### Material for the task

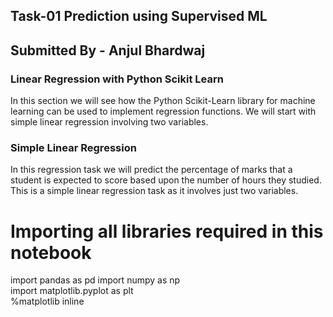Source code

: ## Task-01 Prediction using Supervised ML

## Submitted By - Anjul Bhardwaj


### Linear Regression with Python Scikit Learn
In this section we will see how the Python Scikit-Learn library for machine learning can be used to implement regression functions. We will start with simple linear regression involving two variables.

### **Simple Linear Regression**
In this regression task we will predict the percentage of marks that a student is expected to score based upon the number of hours they studied. This is a simple linear regression task as it involves just two variables.

# Importing all libraries required in this notebook
import pandas as pd
import numpy as np  
import matplotlib.pyplot as plt  
%matplotlib inline
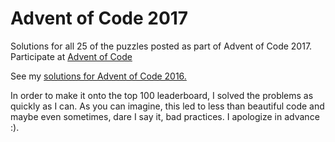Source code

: # Advent of Code 2017

Solutions for all 25 of the puzzles posted as part of Advent of Code
2017. Participate at [Advent of Code](http://adventofcode.com)

See my [solutions for Advent of Code 2016.](https://github.com/IanBurgan/Advent2016)

In order to make it onto the top 100 leaderboard,
I solved the problems as quickly as I can. As you can imagine,
this led to less than beautiful code and maybe even sometimes,
dare I say it, bad practices. I apologize in advance :).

######

• Task details
The expected result is a copy of each line in the records where "this" appears.

• Your response
In this section we will see how the Python Scikit-Learn library for machine learning can be used to implement regression functions. We will start with simple linear regression involving two variables.
In this regression task we will predict the percentage of marks that a student is expected to score based upon the number of hours they studied. This is a simple linear regression task as it involves just two variables.
# Importing all libraries required in this notebook
this led to less than beautiful code and maybe even sometimes,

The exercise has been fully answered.